§ **ABOUT THIS EXERCISE**
In your copy of the data, omit the pictures and keep all else exactly as given.

§ **DATA SHOWN**

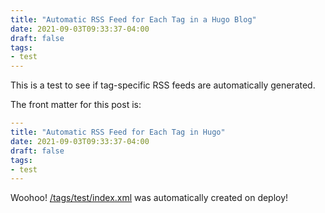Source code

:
 ```yaml
---
title: "Automatic RSS Feed for Each Tag in a Hugo Blog"
date: 2021-09-03T09:33:37-04:00
draft: false
tags:
- test
---
```


This is a test to see if tag-specific RSS feeds are automatically generated.

The front matter for this post is:

```yaml
---
title: "Automatic RSS Feed for Each Tag in Hugo"
date: 2021-09-03T09:33:37-04:00
draft: false
tags:
- test
---
```

Woohoo! [/tags/test/index.xml](/tags/test/index.xml) was automatically created on deploy!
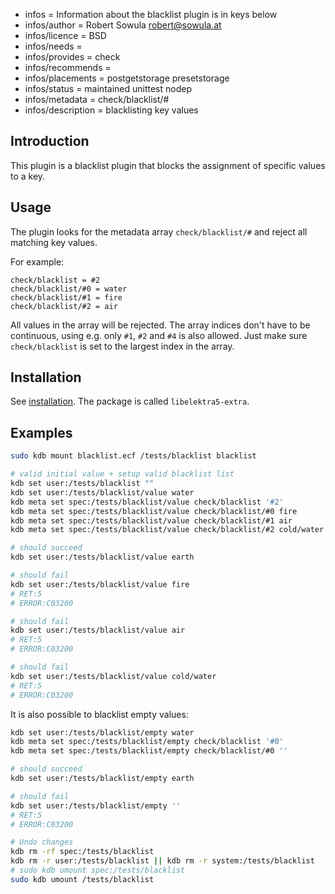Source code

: - infos = Information about the blacklist plugin is in keys below
- infos/author = Robert Sowula <robert@sowula.at>
- infos/licence = BSD
- infos/needs =
- infos/provides = check
- infos/recommends =
- infos/placements = postgetstorage presetstorage
- infos/status = maintained unittest nodep
- infos/metadata = check/blacklist/#
- infos/description = blacklisting key values

## Introduction

This plugin is a blacklist plugin that blocks the assignment of specific values to a key.

## Usage

The plugin looks for the metadata array `check/blacklist/#` and reject all matching key values.

For example:

```
check/blacklist = #2
check/blacklist/#0 = water
check/blacklist/#1 = fire
check/blacklist/#2 = air
```

All values in the array will be rejected. The array indices don't have to be continuous, using e.g. only `#1`, `#2` and
`#4` is also allowed. Just make sure `check/blacklist` is set to the largest index in the array.

## Installation

See [installation](/doc/INSTALL.md).
The package is called `libelektra5-extra`.

## Examples

```sh
sudo kdb mount blacklist.ecf /tests/blacklist blacklist

# valid initial value + setup valid blacklist list
kdb set user:/tests/blacklist ""
kdb set user:/tests/blacklist/value water
kdb meta set spec:/tests/blacklist/value check/blacklist '#2'
kdb meta set spec:/tests/blacklist/value check/blacklist/#0 fire
kdb meta set spec:/tests/blacklist/value check/blacklist/#1 air
kdb meta set spec:/tests/blacklist/value check/blacklist/#2 cold/water

# should succeed
kdb set user:/tests/blacklist/value earth

# should fail
kdb set user:/tests/blacklist/value fire
# RET:5
# ERROR:C03200

# should fail
kdb set user:/tests/blacklist/value air
# RET:5
# ERROR:C03200

# should fail
kdb set user:/tests/blacklist/value cold/water
# RET:5
# ERROR:C03200
```

It is also possible to blacklist empty values:

```sh
kdb set user:/tests/blacklist/empty water
kdb meta set spec:/tests/blacklist/empty check/blacklist '#0'
kdb meta set spec:/tests/blacklist/empty check/blacklist/#0 ''

# should succeed
kdb set user:/tests/blacklist/empty earth

# should fail
kdb set user:/tests/blacklist/empty ''
# RET:5
# ERROR:C03200

# Undo changes
kdb rm -rf spec:/tests/blacklist
kdb rm -r user:/tests/blacklist || kdb rm -r system:/tests/blacklist
# sudo kdb umount spec:/tests/blacklist
sudo kdb umount /tests/blacklist
```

§ **RESPONSE TO THIS EXERCISE**
Source code

:
 ```yaml
---
title: "Automatic RSS Feed for Each Tag in a Hugo Blog"
date: 2021-09-03T09:33:37-04:00
draft: false
tags:
- test
---
```


This is a test to see if tag-specific RSS feeds are automatically generated.

The front matter for this post is:

```yaml
---
title: "Automatic RSS Feed for Each Tag in Hugo"
date: 2021-09-03T09:33:37-04:00
draft: false
tags:
- test
---
```

Woohoo! [/tags/test/index.xml](/tags/test/index.xml) was automatically created on deploy!
Source code

: - infos = Information about the blacklist plugin is in keys below
- infos/author = Robert Sowula <robert@sowula.at>
- infos/licence = BSD
- infos/needs =
- infos/provides = check
- infos/recommends =
- infos/placements = postgetstorage presetstorage
- infos/status = maintained unittest nodep
- infos/metadata = check/blacklist/#
- infos/description = blacklisting key values

## Introduction

This plugin is a blacklist plugin that blocks the assignment of specific values to a key.

## Usage

The plugin looks for the metadata array `check/blacklist/#` and reject all matching key values.

For example:

```
check/blacklist = #2
check/blacklist/#0 = water
check/blacklist/#1 = fire
check/blacklist/#2 = air
```

All values in the array will be rejected. The array indices don't have to be continuous, using e.g. only `#1`, `#2` and
`#4` is also allowed. Just make sure `check/blacklist` is set to the largest index in the array.

## Installation

See [installation](/doc/INSTALL.md).
The package is called `libelektra5-extra`.

## Examples

```sh
sudo kdb mount blacklist.ecf /tests/blacklist blacklist

# valid initial value + setup valid blacklist list
kdb set user:/tests/blacklist ""
kdb set user:/tests/blacklist/value water
kdb meta set spec:/tests/blacklist/value check/blacklist '#2'
kdb meta set spec:/tests/blacklist/value check/blacklist/#0 fire
kdb meta set spec:/tests/blacklist/value check/blacklist/#1 air
kdb meta set spec:/tests/blacklist/value check/blacklist/#2 cold/water

# should succeed
kdb set user:/tests/blacklist/value earth

# should fail
kdb set user:/tests/blacklist/value fire
# RET:5
# ERROR:C03200

# should fail
kdb set user:/tests/blacklist/value air
# RET:5
# ERROR:C03200

# should fail
kdb set user:/tests/blacklist/value cold/water
# RET:5
# ERROR:C03200
```

It is also possible to blacklist empty values:

```sh
kdb set user:/tests/blacklist/empty water
kdb meta set spec:/tests/blacklist/empty check/blacklist '#0'
kdb meta set spec:/tests/blacklist/empty check/blacklist/#0 ''

# should succeed
kdb set user:/tests/blacklist/empty earth

# should fail
kdb set user:/tests/blacklist/empty ''
# RET:5
# ERROR:C03200

# Undo changes
kdb rm -rf spec:/tests/blacklist
kdb rm -r user:/tests/blacklist || kdb rm -r system:/tests/blacklist
# sudo kdb umount spec:/tests/blacklist
sudo kdb umount /tests/blacklist
```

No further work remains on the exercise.